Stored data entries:
:::

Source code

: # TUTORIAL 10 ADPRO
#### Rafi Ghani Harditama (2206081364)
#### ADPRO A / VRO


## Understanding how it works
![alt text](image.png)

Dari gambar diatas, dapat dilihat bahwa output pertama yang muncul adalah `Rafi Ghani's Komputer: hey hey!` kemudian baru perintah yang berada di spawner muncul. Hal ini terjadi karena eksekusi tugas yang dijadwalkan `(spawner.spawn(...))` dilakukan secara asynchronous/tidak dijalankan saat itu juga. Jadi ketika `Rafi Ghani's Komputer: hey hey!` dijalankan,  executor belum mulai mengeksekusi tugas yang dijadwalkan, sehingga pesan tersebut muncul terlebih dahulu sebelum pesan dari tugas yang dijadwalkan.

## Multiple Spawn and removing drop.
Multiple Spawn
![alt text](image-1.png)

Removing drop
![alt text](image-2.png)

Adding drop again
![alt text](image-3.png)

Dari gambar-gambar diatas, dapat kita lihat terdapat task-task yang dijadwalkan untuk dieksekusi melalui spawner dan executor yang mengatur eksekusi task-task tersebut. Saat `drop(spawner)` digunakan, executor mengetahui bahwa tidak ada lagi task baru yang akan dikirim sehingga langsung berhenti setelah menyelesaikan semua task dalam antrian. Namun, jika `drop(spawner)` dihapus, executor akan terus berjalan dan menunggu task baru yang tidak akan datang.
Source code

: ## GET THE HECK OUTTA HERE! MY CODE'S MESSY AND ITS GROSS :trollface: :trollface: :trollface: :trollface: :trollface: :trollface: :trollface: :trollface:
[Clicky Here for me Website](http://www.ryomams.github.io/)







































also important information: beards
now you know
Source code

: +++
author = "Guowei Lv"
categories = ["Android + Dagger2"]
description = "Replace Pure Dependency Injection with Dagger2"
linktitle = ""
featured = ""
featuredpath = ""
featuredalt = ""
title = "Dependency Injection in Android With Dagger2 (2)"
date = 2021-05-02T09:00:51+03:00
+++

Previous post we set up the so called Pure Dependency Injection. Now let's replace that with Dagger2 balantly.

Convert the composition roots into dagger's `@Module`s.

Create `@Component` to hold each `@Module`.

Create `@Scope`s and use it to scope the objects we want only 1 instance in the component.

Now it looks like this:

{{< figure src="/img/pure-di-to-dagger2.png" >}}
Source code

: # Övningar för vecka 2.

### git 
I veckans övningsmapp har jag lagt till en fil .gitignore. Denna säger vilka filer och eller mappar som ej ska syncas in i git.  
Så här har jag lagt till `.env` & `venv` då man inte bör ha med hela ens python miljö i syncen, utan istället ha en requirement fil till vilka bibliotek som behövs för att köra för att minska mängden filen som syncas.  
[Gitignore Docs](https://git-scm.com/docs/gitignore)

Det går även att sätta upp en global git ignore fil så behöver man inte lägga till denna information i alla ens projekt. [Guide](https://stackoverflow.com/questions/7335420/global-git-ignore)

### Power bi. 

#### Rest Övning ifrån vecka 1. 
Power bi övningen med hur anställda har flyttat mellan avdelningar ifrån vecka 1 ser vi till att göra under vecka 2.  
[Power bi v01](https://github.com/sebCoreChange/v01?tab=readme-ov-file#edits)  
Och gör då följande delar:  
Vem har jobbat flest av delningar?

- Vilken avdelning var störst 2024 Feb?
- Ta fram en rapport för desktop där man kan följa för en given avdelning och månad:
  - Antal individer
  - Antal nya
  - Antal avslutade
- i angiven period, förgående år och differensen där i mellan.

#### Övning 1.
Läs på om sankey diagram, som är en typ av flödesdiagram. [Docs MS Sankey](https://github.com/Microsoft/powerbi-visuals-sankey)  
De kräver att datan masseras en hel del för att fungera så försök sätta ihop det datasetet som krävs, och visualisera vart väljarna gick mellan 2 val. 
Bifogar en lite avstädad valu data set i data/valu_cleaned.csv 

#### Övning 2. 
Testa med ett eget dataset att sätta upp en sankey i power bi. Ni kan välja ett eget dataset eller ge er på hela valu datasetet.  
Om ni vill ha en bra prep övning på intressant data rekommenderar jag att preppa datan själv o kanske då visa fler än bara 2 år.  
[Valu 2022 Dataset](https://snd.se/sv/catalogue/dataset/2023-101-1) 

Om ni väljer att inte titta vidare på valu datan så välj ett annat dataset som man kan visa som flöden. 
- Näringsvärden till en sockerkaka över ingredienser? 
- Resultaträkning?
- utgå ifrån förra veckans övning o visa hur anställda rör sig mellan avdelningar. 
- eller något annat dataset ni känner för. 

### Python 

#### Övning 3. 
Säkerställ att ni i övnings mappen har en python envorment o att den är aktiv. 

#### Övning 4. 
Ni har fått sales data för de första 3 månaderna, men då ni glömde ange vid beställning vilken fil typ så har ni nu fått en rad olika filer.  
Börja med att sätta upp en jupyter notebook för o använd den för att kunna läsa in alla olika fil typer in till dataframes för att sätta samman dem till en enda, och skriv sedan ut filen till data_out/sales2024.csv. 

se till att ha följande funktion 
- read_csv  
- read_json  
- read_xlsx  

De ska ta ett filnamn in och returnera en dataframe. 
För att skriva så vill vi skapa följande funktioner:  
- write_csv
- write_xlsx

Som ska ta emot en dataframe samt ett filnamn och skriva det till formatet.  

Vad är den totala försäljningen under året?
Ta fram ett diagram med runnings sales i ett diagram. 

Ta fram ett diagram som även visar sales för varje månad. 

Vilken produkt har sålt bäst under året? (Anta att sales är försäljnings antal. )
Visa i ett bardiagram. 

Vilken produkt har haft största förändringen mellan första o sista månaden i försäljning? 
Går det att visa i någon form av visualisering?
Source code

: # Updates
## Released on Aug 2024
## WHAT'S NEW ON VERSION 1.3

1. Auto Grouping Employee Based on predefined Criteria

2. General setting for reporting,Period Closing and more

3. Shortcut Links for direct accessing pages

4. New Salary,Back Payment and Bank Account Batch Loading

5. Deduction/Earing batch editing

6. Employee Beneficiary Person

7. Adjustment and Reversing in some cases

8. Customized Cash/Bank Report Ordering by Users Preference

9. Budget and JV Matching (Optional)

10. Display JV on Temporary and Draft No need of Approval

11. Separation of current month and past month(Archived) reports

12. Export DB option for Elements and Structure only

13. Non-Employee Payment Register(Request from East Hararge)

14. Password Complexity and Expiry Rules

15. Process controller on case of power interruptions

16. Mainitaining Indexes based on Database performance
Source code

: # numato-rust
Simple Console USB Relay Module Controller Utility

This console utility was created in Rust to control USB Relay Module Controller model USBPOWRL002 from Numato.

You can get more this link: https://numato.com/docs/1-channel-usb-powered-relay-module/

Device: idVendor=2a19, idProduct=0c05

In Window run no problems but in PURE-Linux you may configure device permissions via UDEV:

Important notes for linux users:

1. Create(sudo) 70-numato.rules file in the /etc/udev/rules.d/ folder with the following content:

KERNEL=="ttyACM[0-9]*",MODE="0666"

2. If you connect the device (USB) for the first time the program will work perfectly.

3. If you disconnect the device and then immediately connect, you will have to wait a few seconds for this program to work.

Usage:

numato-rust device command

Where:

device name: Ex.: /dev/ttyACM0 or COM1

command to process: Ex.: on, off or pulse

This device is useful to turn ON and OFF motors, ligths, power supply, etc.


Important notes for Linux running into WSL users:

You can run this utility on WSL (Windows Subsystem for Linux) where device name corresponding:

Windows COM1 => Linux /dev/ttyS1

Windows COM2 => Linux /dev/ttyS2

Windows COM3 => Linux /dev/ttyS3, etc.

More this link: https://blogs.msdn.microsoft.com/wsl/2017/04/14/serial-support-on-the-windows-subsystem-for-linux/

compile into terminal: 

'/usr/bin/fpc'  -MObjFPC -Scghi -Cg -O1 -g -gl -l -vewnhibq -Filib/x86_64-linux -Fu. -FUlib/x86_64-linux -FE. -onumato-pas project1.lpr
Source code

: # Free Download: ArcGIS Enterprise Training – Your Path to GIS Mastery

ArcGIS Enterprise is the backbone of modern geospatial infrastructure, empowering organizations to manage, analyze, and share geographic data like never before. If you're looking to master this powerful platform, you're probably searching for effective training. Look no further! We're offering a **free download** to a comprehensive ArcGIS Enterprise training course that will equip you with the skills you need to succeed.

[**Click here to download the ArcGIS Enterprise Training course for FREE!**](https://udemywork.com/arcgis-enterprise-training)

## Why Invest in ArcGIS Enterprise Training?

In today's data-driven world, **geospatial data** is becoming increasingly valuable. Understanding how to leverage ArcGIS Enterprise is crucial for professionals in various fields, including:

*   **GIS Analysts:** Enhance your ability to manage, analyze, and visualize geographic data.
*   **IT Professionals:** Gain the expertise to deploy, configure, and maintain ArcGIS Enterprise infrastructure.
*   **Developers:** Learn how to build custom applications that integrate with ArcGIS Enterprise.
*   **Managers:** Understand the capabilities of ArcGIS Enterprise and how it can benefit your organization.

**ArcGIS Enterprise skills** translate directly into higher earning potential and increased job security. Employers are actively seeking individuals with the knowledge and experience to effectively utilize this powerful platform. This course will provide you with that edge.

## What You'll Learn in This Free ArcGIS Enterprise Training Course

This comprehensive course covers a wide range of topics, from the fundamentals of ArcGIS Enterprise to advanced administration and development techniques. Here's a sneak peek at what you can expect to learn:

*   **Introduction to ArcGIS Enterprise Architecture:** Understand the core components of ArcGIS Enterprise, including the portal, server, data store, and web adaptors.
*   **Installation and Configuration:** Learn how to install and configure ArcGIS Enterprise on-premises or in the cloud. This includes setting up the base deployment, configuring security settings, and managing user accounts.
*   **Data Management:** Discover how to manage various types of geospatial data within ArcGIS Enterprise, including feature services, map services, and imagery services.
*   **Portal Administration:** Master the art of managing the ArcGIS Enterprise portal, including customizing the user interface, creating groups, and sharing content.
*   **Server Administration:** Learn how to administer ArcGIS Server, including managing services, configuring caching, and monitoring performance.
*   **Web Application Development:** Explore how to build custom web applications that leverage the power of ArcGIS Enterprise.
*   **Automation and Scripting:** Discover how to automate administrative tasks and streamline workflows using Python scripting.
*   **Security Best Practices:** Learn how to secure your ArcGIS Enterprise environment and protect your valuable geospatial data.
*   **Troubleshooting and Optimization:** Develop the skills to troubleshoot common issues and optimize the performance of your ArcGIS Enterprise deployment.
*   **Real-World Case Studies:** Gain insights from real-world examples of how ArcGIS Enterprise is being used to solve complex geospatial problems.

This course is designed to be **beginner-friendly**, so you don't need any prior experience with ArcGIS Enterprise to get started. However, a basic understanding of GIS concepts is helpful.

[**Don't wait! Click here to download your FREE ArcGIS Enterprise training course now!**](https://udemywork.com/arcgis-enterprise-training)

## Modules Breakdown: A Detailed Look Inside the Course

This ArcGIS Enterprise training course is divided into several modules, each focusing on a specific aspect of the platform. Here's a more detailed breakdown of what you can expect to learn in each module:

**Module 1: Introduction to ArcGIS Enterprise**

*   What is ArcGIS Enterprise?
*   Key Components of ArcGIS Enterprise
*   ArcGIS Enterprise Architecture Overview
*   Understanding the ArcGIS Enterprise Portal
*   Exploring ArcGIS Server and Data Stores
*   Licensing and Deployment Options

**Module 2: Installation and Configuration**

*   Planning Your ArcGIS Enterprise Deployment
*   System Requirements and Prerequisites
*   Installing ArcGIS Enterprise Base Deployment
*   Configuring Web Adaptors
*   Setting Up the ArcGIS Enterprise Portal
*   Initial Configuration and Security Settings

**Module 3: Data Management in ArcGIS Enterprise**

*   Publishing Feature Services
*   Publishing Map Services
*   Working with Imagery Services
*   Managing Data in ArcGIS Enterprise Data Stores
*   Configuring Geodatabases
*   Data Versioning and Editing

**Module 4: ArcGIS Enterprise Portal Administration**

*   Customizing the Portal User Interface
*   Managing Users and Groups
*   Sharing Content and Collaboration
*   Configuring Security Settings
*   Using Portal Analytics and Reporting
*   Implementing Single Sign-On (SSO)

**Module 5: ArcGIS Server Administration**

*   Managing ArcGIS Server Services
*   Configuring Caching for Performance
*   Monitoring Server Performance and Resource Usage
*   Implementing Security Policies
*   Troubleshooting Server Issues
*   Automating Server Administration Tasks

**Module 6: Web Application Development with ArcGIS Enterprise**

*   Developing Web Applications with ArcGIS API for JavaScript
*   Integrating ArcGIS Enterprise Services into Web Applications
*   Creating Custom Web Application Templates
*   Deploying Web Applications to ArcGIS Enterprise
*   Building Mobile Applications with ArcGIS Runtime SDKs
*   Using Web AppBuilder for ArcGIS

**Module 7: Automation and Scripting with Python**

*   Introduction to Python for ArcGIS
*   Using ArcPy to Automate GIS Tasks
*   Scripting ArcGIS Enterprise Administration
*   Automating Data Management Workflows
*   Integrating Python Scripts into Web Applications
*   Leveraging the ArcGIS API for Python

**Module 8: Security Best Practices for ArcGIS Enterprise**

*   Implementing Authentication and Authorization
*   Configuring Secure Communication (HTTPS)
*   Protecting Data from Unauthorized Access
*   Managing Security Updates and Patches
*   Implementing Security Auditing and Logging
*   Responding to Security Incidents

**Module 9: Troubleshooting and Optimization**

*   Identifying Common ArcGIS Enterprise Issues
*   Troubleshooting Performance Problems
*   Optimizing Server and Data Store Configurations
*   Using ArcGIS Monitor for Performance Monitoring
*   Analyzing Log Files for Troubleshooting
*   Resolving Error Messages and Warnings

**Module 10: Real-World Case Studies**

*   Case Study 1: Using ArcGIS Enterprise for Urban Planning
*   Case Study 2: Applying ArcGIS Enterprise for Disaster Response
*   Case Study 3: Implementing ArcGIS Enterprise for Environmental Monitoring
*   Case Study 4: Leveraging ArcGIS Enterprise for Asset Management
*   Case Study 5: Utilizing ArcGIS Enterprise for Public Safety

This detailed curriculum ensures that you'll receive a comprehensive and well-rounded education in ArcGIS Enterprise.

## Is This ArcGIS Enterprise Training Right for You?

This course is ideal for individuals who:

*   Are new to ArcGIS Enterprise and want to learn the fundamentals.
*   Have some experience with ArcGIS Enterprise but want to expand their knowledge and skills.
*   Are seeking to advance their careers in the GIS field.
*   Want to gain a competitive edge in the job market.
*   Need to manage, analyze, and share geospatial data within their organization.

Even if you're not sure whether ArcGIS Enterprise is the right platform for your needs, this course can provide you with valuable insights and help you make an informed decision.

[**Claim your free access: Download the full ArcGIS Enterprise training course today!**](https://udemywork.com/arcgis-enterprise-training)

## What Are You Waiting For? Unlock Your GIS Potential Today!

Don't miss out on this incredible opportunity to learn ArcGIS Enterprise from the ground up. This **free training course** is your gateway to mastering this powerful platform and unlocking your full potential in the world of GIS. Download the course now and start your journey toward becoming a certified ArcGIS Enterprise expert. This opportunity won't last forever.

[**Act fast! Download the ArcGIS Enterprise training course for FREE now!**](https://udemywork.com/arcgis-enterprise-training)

:::

__What the task asks__.
Using the entries above, give back exactly the line containing "## Released on Aug 2024", the line containing "device name: Ex.: /dev/ttyACM0 or COM1", and every line between them, and nothing else.

__Answer below__.
## Released on Aug 2024
## WHAT'S NEW ON VERSION 1.3

1. Auto Grouping Employee Based on predefined Criteria

2. General setting for reporting,Period Closing and more

3. Shortcut Links for direct accessing pages

4. New Salary,Back Payment and Bank Account Batch Loading

5. Deduction/Earing batch editing

6. Employee Beneficiary Person

7. Adjustment and Reversing in some cases

8. Customized Cash/Bank Report Ordering by Users Preference

9. Budget and JV Matching (Optional)

10. Display JV on Temporary and Draft No need of Approval

11. Separation of current month and past month(Archived) reports

12. Export DB option for Elements and Structure only

13. Non-Employee Payment Register(Request from East Hararge)

14. Password Complexity and Expiry Rules

15. Process controller on case of power interruptions

16. Mainitaining Indexes based on Database performance
Source code

: # numato-rust
Simple Console USB Relay Module Controller Utility

This console utility was created in Rust to control USB Relay Module Controller model USBPOWRL002 from Numato.

You can get more this link: https://numato.com/docs/1-channel-usb-powered-relay-module/

Device: idVendor=2a19, idProduct=0c05

In Window run no problems but in PURE-Linux you may configure device permissions via UDEV:

Important notes for linux users:

1. Create(sudo) 70-numato.rules file in the /etc/udev/rules.d/ folder with the following content:

KERNEL=="ttyACM[0-9]*",MODE="0666"

2. If you connect the device (USB) for the first time the program will work perfectly.

3. If you disconnect the device and then immediately connect, you will have to wait a few seconds for this program to work.

Usage:

numato-rust device command

Where:

device name: Ex.: /dev/ttyACM0 or COM1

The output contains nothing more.